The canoe was made in the mid to late 1960s by Lithuanian-born Olegas Truchanas and his protégé, Peter Dombrovskis. Truchanas, a noted explorer, conservationist and photographer of south-west Tasmania, ran adventure camps to encourage young Tasmanians to explore the wilderness – thereby allowing them to achieve personal development, learn survival skills and a love of the environment and achieve personal development. Dombrovskis attended these as a teenager and subsequently followed in his mentor’s footsteps as an outstanding wilderness photographer.
Dombrovskis was born in 1945 in a refugee camp in Germany, emigrating to Australia with his Lithuanian mother in 1950. As a young boy, he would walk the slopes of Hobart’s Mount Wellington with her; their walks (and his future endeavours) were perhaps partly influenced by the importance of the forest in Lithuanian history and mythology.
Truchanas had used canoes in his epic explorations of little-known rivers of western Tasmania.
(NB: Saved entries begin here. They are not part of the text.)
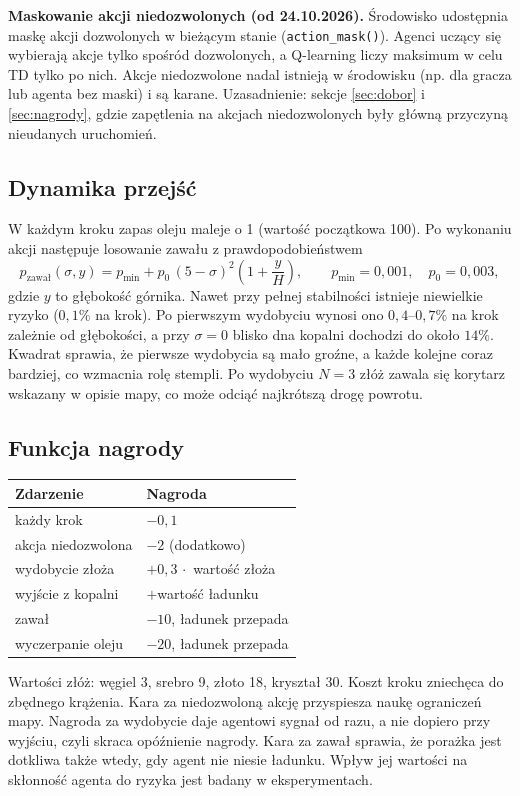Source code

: \documentclass[11pt,a4paper]{article}
\begin{document}
\textbf{Maskowanie akcji niedozwolonych (od 24.10.2026).} Środowisko udostępnia
maskę akcji dozwolonych w bieżącym stanie (\texttt{action\_mask()}). Agenci uczący
się wybierają akcje tylko spośród dozwolonych, a Q-learning liczy maksimum w celu
TD tylko po nich. Akcje niedozwolone nadal istnieją w środowisku (np. dla gracza
lub agenta bez maski) i są karane. Uzasadnienie: sekcje \ref{sec:dobor}
i \ref{sec:nagrody}, gdzie zapętlenia na akcjach niedozwolonych były główną
przyczyną nieudanych uruchomień.

\subsection{Dynamika przejść}
W każdym kroku zapas oleju maleje o 1 (wartość początkowa 100). Po wykonaniu
akcji następuje losowanie zawału z prawdopodobieństwem
\[
  p_{\text{zawał}}(\sigma, y) = p_{\min} + p_0 \,(5 - \sigma)^{2}\left(1 + \frac{y}{H}\right),
  \qquad p_{\min} = 0{,}001,\quad p_0 = 0{,}003,
\]
gdzie $y$ to głębokość górnika. Nawet przy pełnej stabilności istnieje
niewielkie ryzyko ($0{,}1\%$ na krok). Po pierwszym wydobyciu wynosi ono
$0{,}4$--$0{,}7\%$ na krok zależnie od głębokości, a przy $\sigma = 0$ blisko
dna kopalni dochodzi do około $14\%$. Kwadrat sprawia, że pierwsze wydobycia są
mało groźne, a każde kolejne coraz bardziej, co wzmacnia rolę stempli.
Po wydobyciu $N=3$ złóż zawala się korytarz wskazany w opisie mapy, co może
odciąć najkrótszą drogę powrotu.

\subsection{Funkcja nagrody}
\begin{center}
\begin{tabular}{@{}ll@{}}
\toprule
Zdarzenie & Nagroda \\
\midrule
każdy krok & $-0{,}1$ \\
akcja niedozwolona & $-2$ (dodatkowo) \\
wydobycie złoża & $+0{,}3\,\cdot$ wartość złoża \\
wyjście z kopalni & $+$wartość ładunku \\
zawał & $-10$, ładunek przepada \\
wyczerpanie oleju & $-20$, ładunek przepada \\
\bottomrule
\end{tabular}
\end{center}
Wartości złóż: węgiel 3, srebro 9, złoto 18, kryształ 30.
Koszt kroku zniechęca do zbędnego krążenia. Kara za niedozwoloną akcję
przyspiesza naukę ograniczeń mapy. Nagroda za wydobycie daje agentowi sygnał
od razu, a nie dopiero przy wyjściu, czyli skraca opóźnienie nagrody. Kara za
zawał sprawia, że porażka jest dotkliwa także wtedy, gdy agent nie niesie ładunku.
Wpływ jej wartości na skłonność agenta do ryzyka jest badany w eksperymentach.
\end{document}
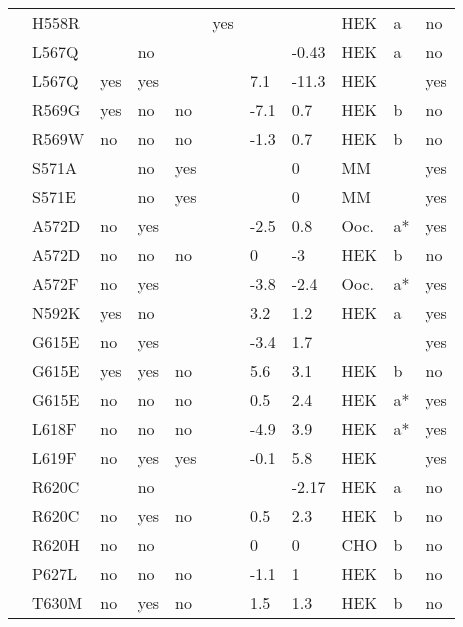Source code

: \begin{tiny}
\begin{longtable}{p{4cm}|l|llll|ll|lll}
\citet{Tan2005MutationDB} & H558R &  &  &  & yes &  &  & HEK & a & no \\
\citet{Hoshi2014MutationDB} & L567Q &  & no &  &  &  & -0.43 & HEK & a & no \\
\citet{Wan2001MutationDB} & L567Q & yes & yes &  &  & 7.1 & -11.3 & HEK &  & yes \\
\citet{Kapplinger2015MutationDB} & R569G & yes & no & no &  & -7.1 & 0.7 & HEK & b & no \\
\citet{Kapplinger2015MutationDB} & R569W & no & no & no &  & -1.3 & 0.7 & HEK & b & no \\
\citet{Glynn2015MutationDB} & S571A &  & no & yes &  &  & 0 & MM &  & yes \\
\citet{Glynn2015MutationDB} & S571E &  & no & yes &  &  & 0 & MM &  & yes \\
\citet{Albert2008MutationDB} & A572D & no & yes &  &  & -2.5 & 0.8 & Ooc. & a* & yes \\
\citet{Tester2010MutationDB} & A572D & no & no & no &  & 0 & -3 & HEK & b & no \\
\citet{Albert2008MutationDB} & A572F & no & yes &  &  & -3.8 & -2.4 & Ooc. & a* & yes \\
\citet{Juang2014aMutationDB} & N592K & yes & no &  &  & 3.2 & 1.2 & HEK & a & yes \\
\citet{Albert2008MutationDB} & G615E & no & yes &  &  & -3.4 & 1.7 &  &  & yes \\
\citet{Beyder2014MutationDB} & G615E & yes & yes & no &  & 5.6 & 3.1 & HEK & b & no \\
\citet{Yang2002MutationDB} & G615E & no & no & no &  & 0.5 & 2.4 & HEK & a* & yes \\
\citet{Yang2002MutationDB} & L618F & no & no & no &  & -4.9 & 3.9 & HEK & a* & yes \\
\citet{Wehrens2003MutationDB} & L619F & no & yes & yes &  & -0.1 & 5.8 & HEK &  & yes \\
\citet{Hoshi2014MutationDB} & R620C &  & no &  &  &  & -2.17 & HEK & a & no \\
\citet{Kapplinger2015MutationDB} & R620C & no & yes & no &  & 0.5 & 2.3 & HEK & b & no \\
\citet{Calloe2013MutationDB} & R620H & no & no &  &  & 0 & 0 & CHO & b & no \\
\citet{Kapplinger2015MutationDB} & P627L & no & no & no &  & -1.1 & 1 & HEK & b & no \\
\citet{Beyder2014MutationDB} & T630M & no & yes & no &  & 1.5 & 1.3 & HEK & b & no \\

\end{longtable}
\end{tiny}
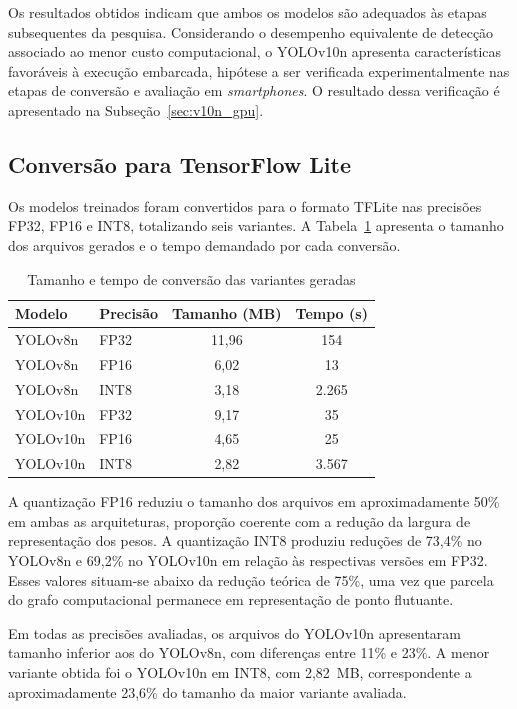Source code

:\documentclass[artigo,times,capa]{iftex2024}
\begin{document}
Os resultados obtidos indicam que ambos os modelos são adequados às etapas
subsequentes da pesquisa. Considerando o desempenho equivalente de detecção
associado ao menor custo computacional, o YOLOv10n apresenta características
favoráveis à execução embarcada, hipótese a ser verificada experimentalmente nas
etapas de conversão e avaliação em \textit{smartphones}. O resultado dessa
verificação é apresentado na Subseção~\ref{sec:v10n_gpu}.

\subsection{Conversão para TensorFlow Lite}

Os modelos treinados foram convertidos para o formato \ac{TFLite} nas precisões \ac{FP32}, \ac{FP16} e \ac{INT8}, totalizando seis variantes. A Tabela~\ref{tab:tamanhos_tflite} apresenta o tamanho dos arquivos gerados e o tempo demandado por cada conversão.

\begin{table}[H]
\centering
\caption{Tamanho e tempo de conversão das variantes geradas}
\label{tab:tamanhos_tflite}
\begin{tabular}{llcc}
\toprule
\textbf{Modelo} & \textbf{Precisão} & \textbf{Tamanho (MB)} & \textbf{Tempo (s)} \\
\midrule
YOLOv8n  & \ac{FP32} & 11,96 & 154 \\
YOLOv8n  & \ac{FP16} & 6,02  & 13 \\
YOLOv8n  & \ac{INT8} & 3,18  & 2.265 \\
YOLOv10n & \ac{FP32} & 9,17  & 35 \\
YOLOv10n & \ac{FP16} & 4,65  & 25 \\
YOLOv10n & \ac{INT8} & 2,82  & 3.567 \\
\bottomrule
\end{tabular}
\end{table}

A quantização \ac{FP16} reduziu o tamanho dos arquivos em aproximadamente 50\% em ambas as arquiteturas, proporção coerente com a redução da largura de representação dos pesos. A quantização \ac{INT8} produziu reduções de 73,4\% no YOLOv8n e 69,2\% no YOLOv10n em relação às respectivas versões em \ac{FP32}. Esses valores situam-se abaixo da redução teórica de 75\%, uma vez que parcela do grafo computacional permanece em representação de ponto flutuante.

Em todas as precisões avaliadas, os arquivos do YOLOv10n apresentaram tamanho inferior aos do YOLOv8n, com diferenças entre 11\% e 23\%. A menor variante obtida foi o YOLOv10n em \ac{INT8}, com 2,82~MB, correspondente a aproximadamente 23,6\% do tamanho da maior variante avaliada.
\end{document}
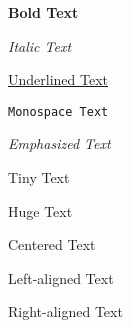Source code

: \documentclass{article}
\begin{document}
\textbf{Bold Text}

\textit{Italic Text}

\underline{Underlined Text}

\texttt{Monospace Text}

\emph{Emphasized Text}

{\tiny Tiny Text}

{\Huge Huge Text}

\begin{center}
Centered Text
\end{center}

\begin{flushleft}
Left-aligned Text
\end{flushleft}

\begin{flushright}
Right-aligned Text
\end{flushright}
\end{document}
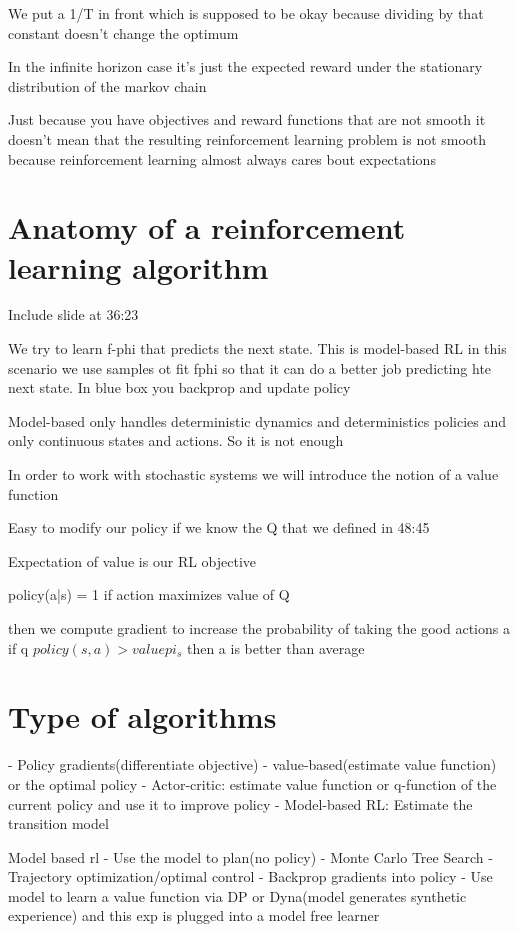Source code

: \documentclass{article}
\begin{document}
We put a 1/T in front which is supposed to be okay because dividing by that constant doesn't change the optimum

In the infinite horizon case it's just the expected reward under the stationary distribution of the markov chain

Just because you have objectives and reward functions that are not smooth it doesn't mean that the resulting reinforcement learning problem is not smooth because reinforcement learning almost always cares bout expectations


\section{Anatomy of a reinforcement learning algorithm}

Include slide at 36:23

We try to learn f-phi that predicts the next state. This is model-based RL
in this scenario we use samples ot fit fphi so that it can do a better job predicting hte next state. In blue box you backprop and update policy

Model-based only handles deterministic dynamics and deterministics policies and only continuous states and actions. So it is not enough

In order to work with stochastic systems we will introduce the notion of a value function

Easy to modify our policy if we know the Q that we defined in 48:45

Expectation of value is our RL objective~

policy(a|s) = 1 if action maximizes value of Q

then we compute gradient to increase the probability of taking the good actions a
if q $ policy(s,a) > valuepi_s$ then a is better than average

\section{Type of algorithms}
- Policy gradients(differentiate objective)
- value-based(estimate value function) or the optimal policy
- Actor-critic: estimate  value function or q-function of the current policy and use it to improve policy
- Model-based RL: Estimate the transition model

Model based rl
- Use the model to plan(no policy)
- Monte Carlo Tree Search
- Trajectory optimization/optimal control
- Backprop gradients into policy
- Use model to learn a value function via DP or Dyna(model generates synthetic experience) and this exp is plugged into a model free learner
\end{document}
Dombrovskis did the same, also exploring wild rivers and learning the art of photography, river navigation, and bush survival. The skills that Dombrovskis learnt in canoes such as this one led to his solo journeys down the Franklin and Gordon Rivers in the late 1970s and early 1980s, resulting in the photographs that became instrumental in the campaign to prevent the Gordon-below-Franklin dam in 1980–83.
Dombrovskis went on to forge a successful career as a wilderness photographer, producing an annual (and much-anticipated) calendar, posters, greeting cards and postcards. He died while on a photographic expedition in the Western Arthur range in south-west Tasmania in 1996, aged just 51. In 2003, Dombrovskis became the first Australian to be inducted into the International Photography Hall of Fame.
Whilst only a handful of people, the story of these two men exemplify the impact of post war immigration on Tasmanian society and politics.